Dataset entries
☆ ☆ ☆

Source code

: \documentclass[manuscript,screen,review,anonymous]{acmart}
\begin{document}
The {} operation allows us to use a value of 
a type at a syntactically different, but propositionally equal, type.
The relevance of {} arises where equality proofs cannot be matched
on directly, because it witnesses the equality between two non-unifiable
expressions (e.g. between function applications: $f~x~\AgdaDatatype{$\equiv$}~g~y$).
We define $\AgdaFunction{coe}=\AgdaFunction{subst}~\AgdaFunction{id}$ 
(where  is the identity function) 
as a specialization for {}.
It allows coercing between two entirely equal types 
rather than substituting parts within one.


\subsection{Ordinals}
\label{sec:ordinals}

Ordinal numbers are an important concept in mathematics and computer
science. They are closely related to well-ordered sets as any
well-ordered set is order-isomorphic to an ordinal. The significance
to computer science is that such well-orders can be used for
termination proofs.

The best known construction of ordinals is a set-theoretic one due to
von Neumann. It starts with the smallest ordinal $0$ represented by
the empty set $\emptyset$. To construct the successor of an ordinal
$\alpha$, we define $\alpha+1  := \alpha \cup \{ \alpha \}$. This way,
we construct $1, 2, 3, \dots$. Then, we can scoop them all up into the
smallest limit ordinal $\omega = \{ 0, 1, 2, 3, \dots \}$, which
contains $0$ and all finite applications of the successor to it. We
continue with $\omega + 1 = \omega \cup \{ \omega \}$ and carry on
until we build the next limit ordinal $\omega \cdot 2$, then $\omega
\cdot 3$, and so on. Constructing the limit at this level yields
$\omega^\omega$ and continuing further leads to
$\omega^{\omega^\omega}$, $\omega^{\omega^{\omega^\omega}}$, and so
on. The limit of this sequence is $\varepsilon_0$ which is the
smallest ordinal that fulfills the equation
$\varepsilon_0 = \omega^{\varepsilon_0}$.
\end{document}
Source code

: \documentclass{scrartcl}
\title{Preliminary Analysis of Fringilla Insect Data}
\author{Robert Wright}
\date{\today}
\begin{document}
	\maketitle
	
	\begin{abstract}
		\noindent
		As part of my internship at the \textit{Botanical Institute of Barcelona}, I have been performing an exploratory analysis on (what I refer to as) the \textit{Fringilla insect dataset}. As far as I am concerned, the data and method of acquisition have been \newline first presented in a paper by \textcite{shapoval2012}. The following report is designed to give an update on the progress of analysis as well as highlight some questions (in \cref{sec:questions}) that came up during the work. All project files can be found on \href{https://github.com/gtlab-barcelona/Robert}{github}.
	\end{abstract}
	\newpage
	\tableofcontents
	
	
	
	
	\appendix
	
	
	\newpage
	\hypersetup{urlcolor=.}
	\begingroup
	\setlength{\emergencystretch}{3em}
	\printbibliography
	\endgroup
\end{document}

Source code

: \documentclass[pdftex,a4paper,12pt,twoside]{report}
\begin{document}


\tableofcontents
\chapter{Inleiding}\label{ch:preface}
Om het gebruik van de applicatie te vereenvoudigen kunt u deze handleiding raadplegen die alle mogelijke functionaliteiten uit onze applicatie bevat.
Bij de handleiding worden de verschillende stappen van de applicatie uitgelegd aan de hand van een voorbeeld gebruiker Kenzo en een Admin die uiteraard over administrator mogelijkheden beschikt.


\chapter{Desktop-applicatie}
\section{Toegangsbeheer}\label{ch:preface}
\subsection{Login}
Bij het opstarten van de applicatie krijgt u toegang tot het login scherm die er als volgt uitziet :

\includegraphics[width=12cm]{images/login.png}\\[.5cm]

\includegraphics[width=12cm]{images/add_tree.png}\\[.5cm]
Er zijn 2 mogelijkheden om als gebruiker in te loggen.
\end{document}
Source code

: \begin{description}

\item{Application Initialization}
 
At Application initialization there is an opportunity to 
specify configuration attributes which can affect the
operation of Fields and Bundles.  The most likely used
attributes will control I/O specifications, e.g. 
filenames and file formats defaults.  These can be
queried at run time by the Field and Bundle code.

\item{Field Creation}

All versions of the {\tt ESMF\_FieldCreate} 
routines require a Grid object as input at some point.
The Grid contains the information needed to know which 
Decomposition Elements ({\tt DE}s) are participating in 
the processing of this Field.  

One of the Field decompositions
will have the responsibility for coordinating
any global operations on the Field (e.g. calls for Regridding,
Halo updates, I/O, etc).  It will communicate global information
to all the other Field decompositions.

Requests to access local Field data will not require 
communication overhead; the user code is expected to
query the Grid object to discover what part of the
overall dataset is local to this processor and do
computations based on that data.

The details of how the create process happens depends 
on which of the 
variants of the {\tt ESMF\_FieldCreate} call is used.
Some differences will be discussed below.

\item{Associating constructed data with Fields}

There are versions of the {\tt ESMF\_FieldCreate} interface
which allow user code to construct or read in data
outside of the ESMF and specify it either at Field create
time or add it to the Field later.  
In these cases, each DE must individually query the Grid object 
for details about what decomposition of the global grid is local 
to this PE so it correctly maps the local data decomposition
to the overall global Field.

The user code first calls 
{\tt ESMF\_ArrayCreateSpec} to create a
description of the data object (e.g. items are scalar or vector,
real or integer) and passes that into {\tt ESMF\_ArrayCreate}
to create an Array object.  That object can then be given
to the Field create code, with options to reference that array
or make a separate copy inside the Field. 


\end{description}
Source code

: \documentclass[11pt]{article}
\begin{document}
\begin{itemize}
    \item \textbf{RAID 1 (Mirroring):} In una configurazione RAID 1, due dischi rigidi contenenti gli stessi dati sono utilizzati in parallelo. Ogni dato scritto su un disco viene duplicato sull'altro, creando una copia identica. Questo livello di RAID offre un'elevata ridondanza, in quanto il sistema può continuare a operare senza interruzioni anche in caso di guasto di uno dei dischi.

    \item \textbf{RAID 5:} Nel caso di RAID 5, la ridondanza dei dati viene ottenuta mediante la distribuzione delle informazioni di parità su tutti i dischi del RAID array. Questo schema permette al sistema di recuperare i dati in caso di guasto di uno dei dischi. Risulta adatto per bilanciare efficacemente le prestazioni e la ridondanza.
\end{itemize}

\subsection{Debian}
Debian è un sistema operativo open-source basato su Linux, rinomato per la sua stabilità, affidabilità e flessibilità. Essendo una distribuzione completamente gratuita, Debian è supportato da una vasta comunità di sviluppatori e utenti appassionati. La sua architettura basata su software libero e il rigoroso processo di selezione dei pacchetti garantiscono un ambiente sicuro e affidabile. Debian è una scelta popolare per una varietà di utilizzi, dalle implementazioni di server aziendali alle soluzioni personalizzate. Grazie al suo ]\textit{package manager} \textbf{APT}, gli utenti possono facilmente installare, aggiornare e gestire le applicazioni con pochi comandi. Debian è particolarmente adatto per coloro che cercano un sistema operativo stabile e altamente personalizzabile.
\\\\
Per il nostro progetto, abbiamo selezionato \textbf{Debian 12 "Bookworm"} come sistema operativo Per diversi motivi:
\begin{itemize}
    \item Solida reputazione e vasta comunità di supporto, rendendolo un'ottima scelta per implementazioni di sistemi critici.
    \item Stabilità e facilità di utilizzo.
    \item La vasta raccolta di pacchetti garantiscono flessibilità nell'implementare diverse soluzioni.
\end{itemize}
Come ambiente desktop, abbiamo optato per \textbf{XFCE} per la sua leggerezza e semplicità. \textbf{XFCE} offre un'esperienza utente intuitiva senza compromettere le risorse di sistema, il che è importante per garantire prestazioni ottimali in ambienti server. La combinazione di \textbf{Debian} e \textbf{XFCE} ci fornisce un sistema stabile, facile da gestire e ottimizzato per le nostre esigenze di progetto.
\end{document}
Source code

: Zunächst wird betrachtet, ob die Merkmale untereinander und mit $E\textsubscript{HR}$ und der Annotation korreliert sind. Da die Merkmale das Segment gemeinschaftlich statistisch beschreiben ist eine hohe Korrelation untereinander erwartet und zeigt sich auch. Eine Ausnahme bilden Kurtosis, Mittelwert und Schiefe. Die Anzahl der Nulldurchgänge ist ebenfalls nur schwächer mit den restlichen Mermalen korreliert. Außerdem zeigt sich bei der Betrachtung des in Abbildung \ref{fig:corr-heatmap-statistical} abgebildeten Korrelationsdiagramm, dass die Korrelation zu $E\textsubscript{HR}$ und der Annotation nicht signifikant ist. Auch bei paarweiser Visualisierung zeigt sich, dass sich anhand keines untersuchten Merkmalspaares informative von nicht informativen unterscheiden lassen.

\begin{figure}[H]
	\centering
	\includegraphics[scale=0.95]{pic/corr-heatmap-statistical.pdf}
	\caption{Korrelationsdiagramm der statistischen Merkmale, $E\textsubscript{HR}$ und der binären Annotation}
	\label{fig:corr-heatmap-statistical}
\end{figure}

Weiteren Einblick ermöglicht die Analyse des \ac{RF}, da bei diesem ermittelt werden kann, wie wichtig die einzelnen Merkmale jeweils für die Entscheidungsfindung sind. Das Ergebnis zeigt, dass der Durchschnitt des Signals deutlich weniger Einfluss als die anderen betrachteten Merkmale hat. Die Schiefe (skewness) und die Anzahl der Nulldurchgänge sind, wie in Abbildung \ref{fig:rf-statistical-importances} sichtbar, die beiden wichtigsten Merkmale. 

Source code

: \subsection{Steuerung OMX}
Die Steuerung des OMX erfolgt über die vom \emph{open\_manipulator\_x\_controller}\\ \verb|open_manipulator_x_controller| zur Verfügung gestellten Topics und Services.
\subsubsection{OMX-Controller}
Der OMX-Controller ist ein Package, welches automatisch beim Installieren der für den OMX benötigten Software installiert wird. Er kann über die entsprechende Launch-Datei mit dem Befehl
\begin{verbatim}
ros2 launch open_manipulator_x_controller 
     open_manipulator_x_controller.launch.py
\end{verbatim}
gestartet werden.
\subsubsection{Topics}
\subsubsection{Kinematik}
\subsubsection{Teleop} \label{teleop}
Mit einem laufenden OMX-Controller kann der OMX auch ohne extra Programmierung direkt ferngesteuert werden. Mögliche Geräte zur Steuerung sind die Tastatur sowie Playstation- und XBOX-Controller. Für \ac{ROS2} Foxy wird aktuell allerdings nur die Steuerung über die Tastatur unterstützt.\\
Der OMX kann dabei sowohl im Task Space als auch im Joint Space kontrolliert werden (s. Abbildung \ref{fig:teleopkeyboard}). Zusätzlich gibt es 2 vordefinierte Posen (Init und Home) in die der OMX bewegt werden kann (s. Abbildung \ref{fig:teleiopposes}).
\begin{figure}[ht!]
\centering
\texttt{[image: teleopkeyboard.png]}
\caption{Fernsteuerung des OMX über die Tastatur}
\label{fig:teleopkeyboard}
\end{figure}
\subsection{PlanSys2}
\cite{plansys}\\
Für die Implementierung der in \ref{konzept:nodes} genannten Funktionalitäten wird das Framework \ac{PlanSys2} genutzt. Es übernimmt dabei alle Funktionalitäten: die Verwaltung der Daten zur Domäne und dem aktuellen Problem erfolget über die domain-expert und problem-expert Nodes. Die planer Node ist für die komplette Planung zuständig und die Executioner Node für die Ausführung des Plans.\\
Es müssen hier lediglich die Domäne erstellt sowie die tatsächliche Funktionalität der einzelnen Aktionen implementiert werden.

☆ ☆ ☆

▶ _Your instructions_
Return, line for line and unchanged, the data from its first line through the line containing "von Neumann. It".

▶ _Exercise output_
Source code

: \documentclass[manuscript,screen,review,anonymous]{acmart}
\begin{document}
The {} operation allows us to use a value of 
a type at a syntactically different, but propositionally equal, type.
The relevance of {} arises where equality proofs cannot be matched
on directly, because it witnesses the equality between two non-unifiable
expressions (e.g. between function applications: $f~x~\AgdaDatatype{$\equiv$}~g~y$).
We define $\AgdaFunction{coe}=\AgdaFunction{subst}~\AgdaFunction{id}$ 
(where  is the identity function) 
as a specialization for {}.
It allows coercing between two entirely equal types 
rather than substituting parts within one.


\subsection{Ordinals}
\label{sec:ordinals}

Ordinal numbers are an important concept in mathematics and computer
science. They are closely related to well-ordered sets as any
well-ordered set is order-isomorphic to an ordinal. The significance
to computer science is that such well-orders can be used for
termination proofs.

The best known construction of ordinals is a set-theoretic one due to
von Neumann. It starts with the smallest ordinal $0$ represented by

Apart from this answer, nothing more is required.